- Source texts of formatted documents:
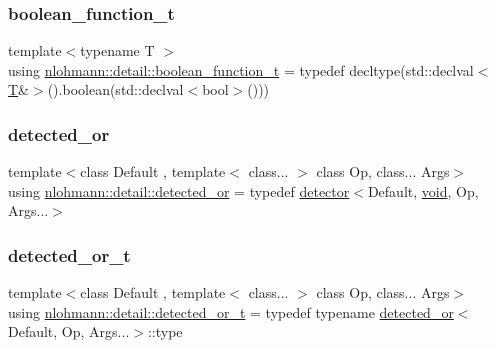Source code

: \subsubsection{\texorpdfstring{boolean\_function\_t}{boolean\_function\_t}}
{\footnotesize\ttfamily template$<$typename T $>$ \\
using \mbox{\hyperlink{namespacenlohmann_1_1detail_a45ec87326503b8884b664a9ef23a6c99}{nlohmann\+::detail\+::boolean\+\_\+function\+\_\+t}} = typedef decltype(std\+::declval$<$\mbox{\hyperlink{_keyboard_event_8h_adf1f3edb9115acb0a1e04209b7a9937b}{T}}\&$>$().boolean(std\+::declval$<$bool$>$()))}

\mbox{\label{namespacenlohmann_1_1detail_a240ce21919ab08e8a6cb3a5cfa412bce}} 
\subsubsection{\texorpdfstring{detected\_or}{detected\_or}}
{\footnotesize\ttfamily template$<$class Default , template$<$ class... $>$ class Op, class... Args$>$ \\
using \mbox{\hyperlink{namespacenlohmann_1_1detail_a240ce21919ab08e8a6cb3a5cfa412bce}{nlohmann\+::detail\+::detected\+\_\+or}} = typedef \mbox{\hyperlink{structnlohmann_1_1detail_1_1detector}{detector}}$<$Default, \mbox{\hyperlink{namespacenlohmann_1_1detail_a59fca69799f6b9e366710cb9043aa77d}{void}}, Op, Args...$>$}

\mbox{\label{namespacenlohmann_1_1detail_a7ac5b8ef0363101275a2827b3b117dcf}} 
\subsubsection{\texorpdfstring{detected\_or\_t}{detected\_or\_t}}
{\footnotesize\ttfamily template$<$class Default , template$<$ class... $>$ class Op, class... Args$>$ \\
using \mbox{\hyperlink{namespacenlohmann_1_1detail_a7ac5b8ef0363101275a2827b3b117dcf}{nlohmann\+::detail\+::detected\+\_\+or\+\_\+t}} = typedef typename \mbox{\hyperlink{namespacenlohmann_1_1detail_a240ce21919ab08e8a6cb3a5cfa412bce}{detected\+\_\+or}}$<$Default, Op, Args...$>$\+::type}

- What the task requires: Among the lines above, return those that hold the word "texorpdfstring".

- Task response:
: \subsubsection{\texorpdfstring{boolean\_function\_t}{boolean\_function\_t}}
\subsubsection{\texorpdfstring{detected\_or}{detected\_or}}
\subsubsection{\texorpdfstring{detected\_or\_t}{detected\_or\_t}}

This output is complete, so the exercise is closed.